Among the Orioles' in-season additions, veteran outfielder Michael Bourn added the biggest spark in September after the team acquired him from the Arizona Diamondbacks for minor league outfielder Jason Heinrich on Aug. 31.

In 24 games with the Orioles, Bourn hit .283/.358/.435 with two homers and eight RBIs while providing corner-outfield range and speed on the base paths that the Orioles lacked. He fit into the Orioles clubhouse seamlessly and after spending time in four organizations this past season, he felt reinvigorated by being thrown into a playoff race.

During the Orioles' last regular-season series in New York, Bourn made his desire to return known.

"Of course," Bourn said when asked about whether he wanted to return. "This team has a lot of veteran leadership. They're trying to win right now. They're in that mode of playing to win. I'm thankful that they would have interest in me. That's always a plus. It's fun to be in this type of atmosphere. … It would be something that, of course, I would consider."

One of the Orioles' top offseason priorities will be acquiring an additional left-handed hitter, preferably an outfielder and one who can help raise the team's on-base capabilities. Given what he showed in his brief time in Baltimore, Bourn fits that mold.

Still, the Orioles should be careful of evaluating a player based on one month. The last time that happened was when the club acquired veteran outfielder Alejandro De Aza late in the 2014 season. De Aza flourished in his first month with club. Going into 2015, his final year before free agency, he was given the starting left field job the following season, but struggled mightily and was traded on June 3 that year.

De Aza's numbers in September 2014 were similar to Bourn's. He hit .293/.341/.537 with three homers and 10 RBIs in 20 games with the Orioles. But he quickly fell out of favor in 2015, after struggling in the leadoff spot. He hit just .214/.277/.359 in 30 games before he was traded to the Boston Red Sox.

It's an interesting comparison, but the Orioles wouldn't necessarily hand a starting spot to Bourn as they did to De Aza. However, they'd definitely see him as more than a fourth outfielder because he offers an element the team didn't have for most of 2016.

Bourn, who will turn 34 on Dec. 27, isn't going to duplicate the stolen base numbers of his youth – he led the National League in steals three straight years, from 2009-11. But if he returned to the Orioles, he'd immediately be the team's top stolen base threat. While Bourn posted a .358 on-base percentage with the Orioles, his career mark is .329. But he did show the ability to work counts among a lineup of free swingers.

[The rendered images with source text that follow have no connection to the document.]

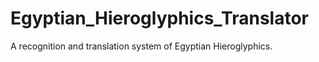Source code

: # Egyptian_Hieroglyphics_Translator
A recognition and translation system of Egyptian Hieroglyphics.

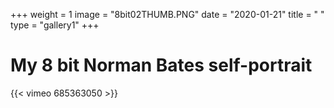 +++
weight = 1
image = "8bit02THUMB.PNG"
date = "2020-01-21"
title = " "
type = "gallery1"
+++

# My 8 bit Norman Bates self-portrait 

<!-- Χρησιμοποιώντας  την γλώσσα προγραμματισμού Processing γράφω ένα αλγόριθμο που δέχεται ως εισόδους τρεις εικόνες και τους ήχους του περιβάλλοντος χώρου. Οι εικόνες αυτές είναι: μια φωτογραφία της γιαγιάς μου, μια δικιά μου φωτογραφία και μια   deep fake εικόνα του προσώπου μου που δημιουργήθηκε από ένα νευρωνικό δίκτυο (GANs).Ο αλγόριθμος χρησιμοποιεί τις ποιότητες του ήχου που καταγράφει για να συνθέσει νέες εικόνες του εαυτού μου. -->

{{< vimeo 685363050 >}}




<!-- The [Grand Canyon](https://en.wikipedia.org/w/index.php?title=Grand_Canyon&oldid=952699432)  -->

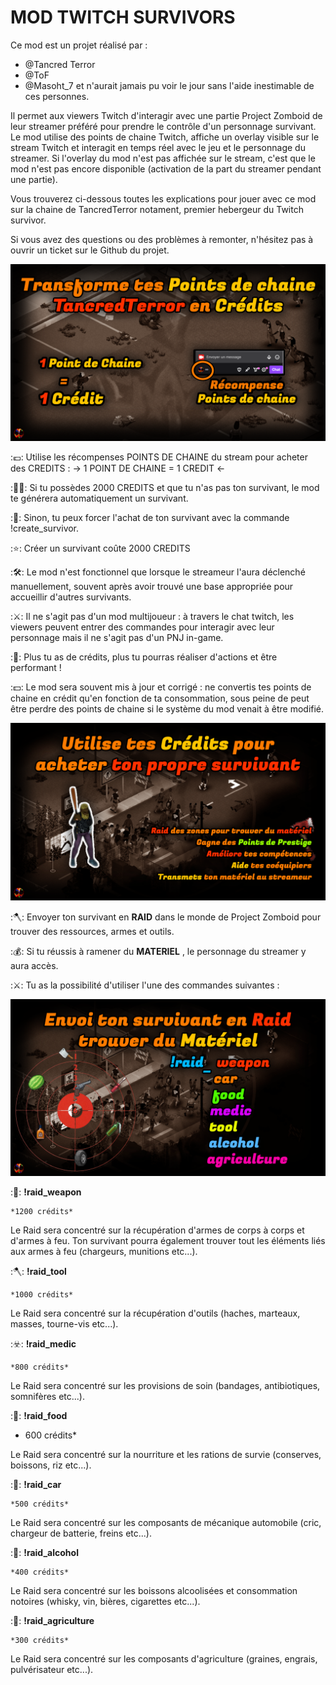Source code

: # MOD TWITCH SURVIVORS

Ce mod est un projet réalisé par :

- @Tancred Terror
- @ToF
- @Masoht_7
  et n'aurait jamais pu voir le jour sans l'aide inestimable de ces personnes.

Il permet aux viewers Twitch d'interagir avec une partie Project Zomboid de leur streamer préféré pour prendre le contrôle d'un personnage survivant.
Le mod utilise des points de chaine Twitch, affiche un overlay visible sur le stream Twitch et interagit en temps réel avec le jeu et le personnage du streamer.
Si l'overlay du mod n'est pas affichée sur le stream, c'est que le mod n'est pas encore disponible (activation de la part du streamer pendant une partie).

Vous trouverez ci-dessous toutes les explications pour jouer avec ce mod sur la chaine de TancredTerror notament, premier hebergeur du Twitch survivor.

Si vous avez des questions ou des problèmes à remonter, n'hésitez pas à ouvrir un ticket sur le Github du projet.

![1682094653904](1.png)

 :💶: Utilise les récompenses POINTS DE CHAINE du stream pour acheter des CREDITS :
         -> 1 POINT DE CHAINE = 1 CREDIT <-

 :🧔‍♂️: Si tu possèdes 2000 CREDITS et que tu n'as pas ton survivant, le mod te générera automatiquement un survivant.

 :💪:  Sinon, tu peux forcer l'achat de ton survivant avec la commande !create_survivor.

:⭐:   Créer un survivant coûte 2000 CREDITS

 :🛠️:  Le mod n'est fonctionnel que lorsque le streameur l'aura déclenché manuellement, souvent après avoir trouvé une base appropriée pour accueillir d'autres survivants.

:⚔️:   Il ne s'agit pas d'un mod multijoueur : à travers le chat twitch, les viewers peuvent entrer des commandes pour interagir avec leur personnage mais il ne s'agit pas d'un PNJ in-game.

 :🎸:  Plus tu as de crédits, plus tu pourras réaliser d'actions et être performant !

  :💵: Le mod sera souvent mis à jour et corrigé : ne convertis tes points de chaine en crédit qu'en fonction de ta consommation, sous peine de peut être perdre des points de chaine si le système du mod venait à être modifié.

![1682094653904](2.png)


:🪓:  Envoyer ton survivant en **RAID** dans le monde de Project Zomboid pour trouver des ressources, armes et outils.

:💰:   Si tu réussis à ramener du  **MATERIEL** , le personnage du streamer y aura accès.

:⚔️:   Tu as la possibilité d'utiliser l'une des commandes suivantes :


![1682094653904](3.png)


:🔫: **!raid_weapon**

    *1200 crédits*
Le Raid sera concentré sur la récupération d'armes de corps à corps et d'armes à feu.
Ton survivant pourra également trouver tout les éléments liés aux armes à feu (chargeurs, munitions etc...).

:🪓: **!raid_tool**

    *1000 crédits*
Le Raid sera concentré sur la récupération d'outils (haches, marteaux, masses, tourne-vis etc...).

:☣️: **!raid_medic**

    *800 crédits*
Le Raid sera concentré sur les provisions de soin (bandages, antibiotiques, somnifères etc...).

:🍖: **!raid_food**

*
    600 crédits*

Le Raid sera concentré sur la nourriture et les rations de survie (conserves, boissons, riz etc...).

:🚙: **!raid_car**

    *500 crédits*
Le Raid sera concentré sur les composants de mécanique automobile (cric, chargeur de batterie, freins etc...).

:🍹: **!raid_alcohol**

    *400 crédits*
Le Raid sera concentré sur les boissons alcoolisées et consommation notoires (whisky, vin, bières, cigarettes etc...).

:🌿: **!raid_agriculture**

    *300 crédits*
Le Raid sera concentré sur les composants d'agriculture (graines, engrais, pulvérisateur etc...).
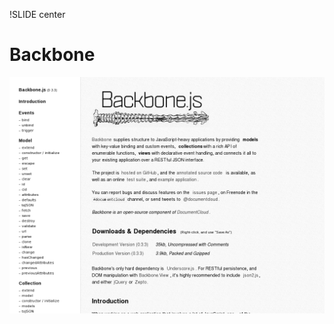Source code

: !SLIDE center
# Backbone #

[ ![Backbone](17.Backbone.png) ](http://documentcloud.github.com/backbone/)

Defensively, Bourn owned a defensive wins above replacement (dWAR) of minus-0.2 in a small sample size. His dWAR for the season was 0.1 after posting a 0.3 mark with Arizona. But regardless, he was a major upgrade defensively in right field over Trumbo (minus-2.1 dWAR), and Bourn's addition allowed Trumbo to move into the designated hitter spot more regularly over the season's final month.

According to the Fielding Bible, Bourn owned an overall plus-5 plus/minus rating, which indicated how many plays a defender makes compared to the average fielder at his position, although he graded better in center field than either corner outfield spot.

The Orioles maintain exclusive rights to their free agents until the sixth day after the World Series, so if the club doesn't retain Bourn, it will be interesting to see his market develop.

Maybe Bourn's market develops slowly, like last year when Steve Pearce went unsigned until late January, when he signed a one-year, $4.75 million deal with the Tampa Bay Rays. The Orioles never made a play for Pearce in the offseason, but were fast to re-acquire him prior to the nonwaiver trade deadline because he provided an outfield bat and on-base skills the team needed.